The 18 chapters in the Petroleum Engineering Handbook (PEH) Volume I are as follows.
This post will review Chapter 9:

C1-3: Math
C4: Fluid Sampling
C5: Gas Properties
C6: Oil Correlations
C7: Thermo/Phase
C8: Phase Diagrams
C9: Asphaltene/Wax
C10: Produced Water
C11: Phase Behavior
C12: Emulsions
C13: Rock Properties
C14: Permeability
C15: Relative Permeability
C16: Economics
C17: International Law
C18: 21st Century Law

C9 Review:

PNA: Paraffinic, Naphthenic, Aromatic (includes resins & asphaltenes) fractions. (I-400)
SARA: Saturates, Aromatics, Resins, and Asphaltenes. SARA Analysis: weight fraction method.

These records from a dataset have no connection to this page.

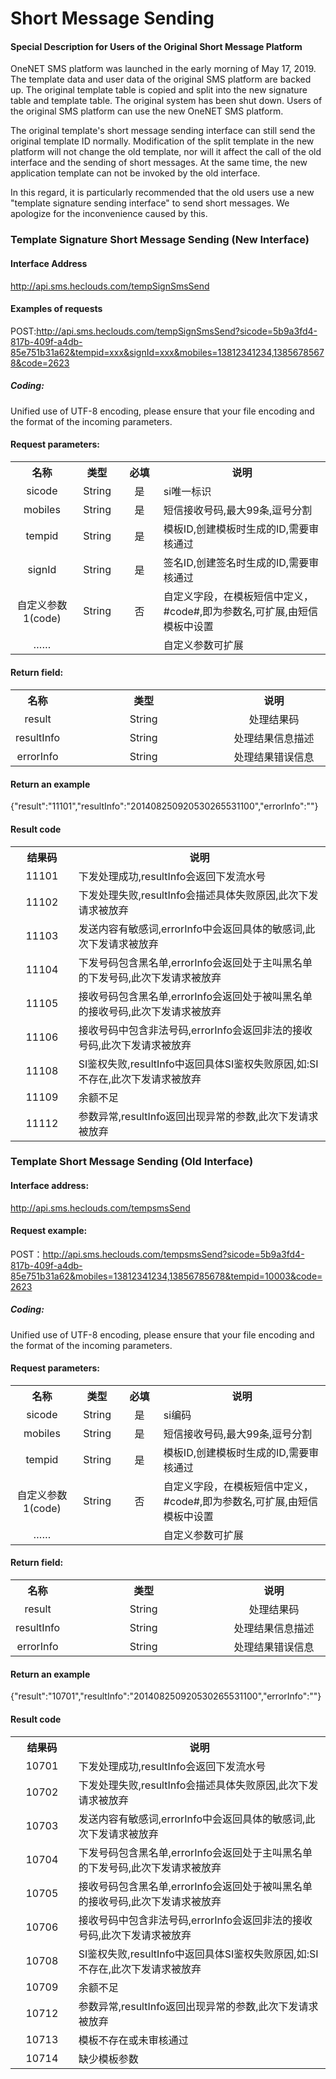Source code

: # Short Message Sending

#### Special Description for Users of the Original Short Message Platform
OneNET SMS platform was launched in the early morning of May 17, 2019. The template data and user data of the original SMS platform are backed up. The original template table is copied and split into the new signature table and template table. The original system has been shut down. Users of the original SMS platform can use the new OneNET SMS platform.

The original template's short message sending interface can still send the original template ID normally. Modification of the split template in the new platform will not change the old template, nor will it affect the call of the old interface and the sending of short messages. At the same time, the new application template can not be invoked by the old interface.

In this regard, it is particularly recommended that the old users use a new "template signature sending interface" to send short messages. We apologize for the inconvenience caused by this.

### Template Signature Short Message Sending (New Interface)

#### Interface Address

http://api.sms.heclouds.com/tempSignSmsSend

#### Examples of requests
POST:http://api.sms.heclouds.com/tempSignSmsSend?sicode=5b9a3fd4-817b-409f-a4db-85e751b31a62&tempid=xxx&signId=xxx&mobiles=13812341234,13856785678&code=2623

##### Coding:

Unified use of UTF-8 encoding, please ensure that your file encoding and the format of the incoming parameters.

#### Request parameters:
<table>
<tr><th width="20%">名称</th><th width="15%">类型<th width="12%">必填</th><th>说明</th></tr>
<tr><td><center>sicode</center></td><td><center>String</center></td><td><center>是</center></td><td>si唯一标识</td></tr>
<tr><td><center>mobiles</center></td><td><center>String</center></td><td><center>是</center></td><td>短信接收号码,最大99条,逗号分割</td></tr>
<tr><td><center>tempid</center></td><td><center>String</center></td><td><center>是</center></td><td>模板ID,创建模板时生成的ID,需要审核通过</td></tr>
<tr><td><center>signId</center></td><td><center>String</center></td><td><center>是</center></td><td>签名ID,创建签名时生成的ID,需要审核通过</td></tr>
<tr><td><center>自定义参数1(code)</center></td><td><center>String</center></td><td><center>否</center></td><td>自定义字段，在模板短信中定义，#code#,即为参数名,可扩展,由短信模板中设置</td><tr>
<tr><td><center>……</center></td><td></td><td></td><td>自定义参数可扩展</td><tr>
</table>

#### Return field:
<table>
<tr><th width="10%">名称</th><th width="50%">类型</th><th>说明</th></tr>
<tr><td><center>result</center></td><td><center>String</center></td><td><center>处理结果码</center></td></tr>
<tr><td><center>resultInfo</center></td><td><center>String</center></td><td><center>处理结果信息描述</center></td></tr>
<tr><td><center>errorInfo</center></td><td><center>String</center></td><td><center>处理结果错误信息</center></td><tr>
</table>

#### Return an example
{"result":"11101","resultInfo":"201408250920530265531100","errorInfo":""}

#### Result code

<table>
<tr><th width="20%">结果码</th><th>说明</th></tr>
<tr><td><center>11101</center></td><td> 下发处理成功,resultInfo会返回下发流水号</td></tr>
<tr><td><center>11102</center></td><td>下发处理失败,resultInfo会描述具体失败原因,此次下发请求被放弃</td></tr>
<tr><td><center>11103</center></td><td>发送内容有敏感词,errorInfo中会返回具体的敏感词,此次下发请求被放弃</td></tr>
<tr><td><center>11104</center></td><td>下发号码包含黑名单,errorInfo会返回处于主叫黑名单的下发号码,此次下发请求被放弃</td></tr>
<tr><td><center>11105</center></td><td>接收号码包含黑名单,errorInfo会返回处于被叫黑名单的接收号码,此次下发请求被放弃</td></tr>
<tr><td><center>11106</center></td><td>接收号码中包含非法号码,errorInfo会返回非法的接收号码,此次下发请求被放弃</td></tr>
<tr><td><center>11108</center></td><td>SI鉴权失败,resultInfo中返回具体SI鉴权失败原因,如:SI不存在,此次下发请求被放弃</td></tr>
<tr><td><center>11109</center></td><td>余额不足</td></tr>
<tr><td><center>11112</center></td><td>参数异常,resultInfo返回出现异常的参数,此次下发请求被放弃</td></tr>
</table>

### Template Short Message Sending (Old Interface)

#### Interface address:

http://api.sms.heclouds.com/tempsmsSend

#### Request example:

POST：http://api.sms.heclouds.com/tempsmsSend?sicode=5b9a3fd4-817b-409f-a4db-85e751b31a62&mobiles=13812341234,13856785678&tempid=10003&code=2623

##### Coding:

Unified use of UTF-8 encoding, please ensure that your file encoding and the format of the incoming parameters.

#### Request parameters:
<table>
<tr><th width="20%">名称</th><th width="15%">类型<th width="12%">必填</th><th>说明</th></tr>
<tr><td><center>sicode</center></td><td><center>String</center></td><td><center>是</center></td><td>si编码</td></tr>
<tr><td><center>mobiles</center></td><td><center>String</center></td><td><center>是</center></td><td>短信接收号码,最大99条,逗号分割</td></tr>
<tr><td><center>tempid</center></td><td><center>String</center></td><td><center>是</center></td><td>模板ID,创建模板时生成的ID,需要审核通过</td></tr>
<tr><td><center>自定义参数1(code)</center></td><td><center>String</center></td><td><center>否</center></td><td>自定义字段，在模板短信中定义，#code#,即为参数名,可扩展,由短信模板中设置</td><tr>
<tr><td><center>……</center></td><td></td><td></td><td>自定义参数可扩展</td><tr>
</table>

#### Return field:
<table>
<tr><th width="10%">名称</th><th width="50%">类型</th><th>说明</th></tr>
<tr><td><center>result</center></td><td><center>String</center></td><td><center>处理结果码</center></td></tr>
<tr><td><center>resultInfo</center></td><td><center>String</center></td><td><center>处理结果信息描述</center></td></tr>
<tr><td><center>errorInfo</center></td><td><center>String</center></td><td><center>处理结果错误信息</center></td><tr>
</table>

#### Return an example
{"result":"10701","resultInfo":"201408250920530265531100","errorInfo":""}

#### Result code

<table>
<tr><th width="20%">结果码</th><th>说明</th></tr>
<tr><td><center>10701</center></td><td> 下发处理成功,resultInfo会返回下发流水号</td></tr>
<tr><td><center>10702</center></td><td>下发处理失败,resultInfo会描述具体失败原因,此次下发请求被放弃</td></tr>
<tr><td><center>10703</center></td><td>发送内容有敏感词,errorInfo中会返回具体的敏感词,此次下发请求被放弃</td></tr>
<tr><td><center>10704</center></td><td>下发号码包含黑名单,errorInfo会返回处于主叫黑名单的下发号码,此次下发请求被放弃</td></tr>
<tr><td><center>10705</center></td><td>接收号码包含黑名单,errorInfo会返回处于被叫黑名单的接收号码,此次下发请求被放弃</td></tr>
<tr><td><center>10706</center></td><td>接收号码中包含非法号码,errorInfo会返回非法的接收号码,此次下发请求被放弃</td></tr>
<tr><td><center>10708</center></td><td>SI鉴权失败,resultInfo中返回具体SI鉴权失败原因,如:SI不存在,此次下发请求被放弃</td></tr>
<tr><td><center>10709</center></td><td>余额不足</td></tr>
<tr><td><center>10712</center></td><td>参数异常,resultInfo返回出现异常的参数,此次下发请求被放弃</td></tr>
<tr><td><center>10713</center></td><td>模板不存在或未审核通过</td></tr>
<tr><td><center>10714</center></td><td>缺少模板参数</td></tr>
</table>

Asphaltenes and Waxes (I-397-400)
Deposited solids: asphaltenes, waxes, or a mixture (with resins, crude oil, fines, scale, water) Characteristics: Light C6 fraction (with N2, CO2, H2S), heavy end C6

Asphaltenes 
Asphaltenes precipitation in reservoir: by decreasing pressure or mixing oil with injected solvent. Asphaltenes precipitation near wellbore: by drilling, completion, acid, fracs, etc.
Heavier crudes have less asphaltenes-precipitation problems than lighter crudes.
Primary production has maximum asphaltenes around the saturation pressure.
Asphaltene precipitation/deposition envelope (APE) has dependence on both P & T.
APE: the region which asphaltenes precipitation occurs.

Waxes 
Wax precipitation envelope vertical P/T curve; strong dependence on T but weak on pressure.
Wax crystals tend to fluid disperse (deposit on a surface more likely among fines, asphaltenes, clays). Temperature drop is most common cause of wax deposition; oil/gas expansion (sandface, orifices).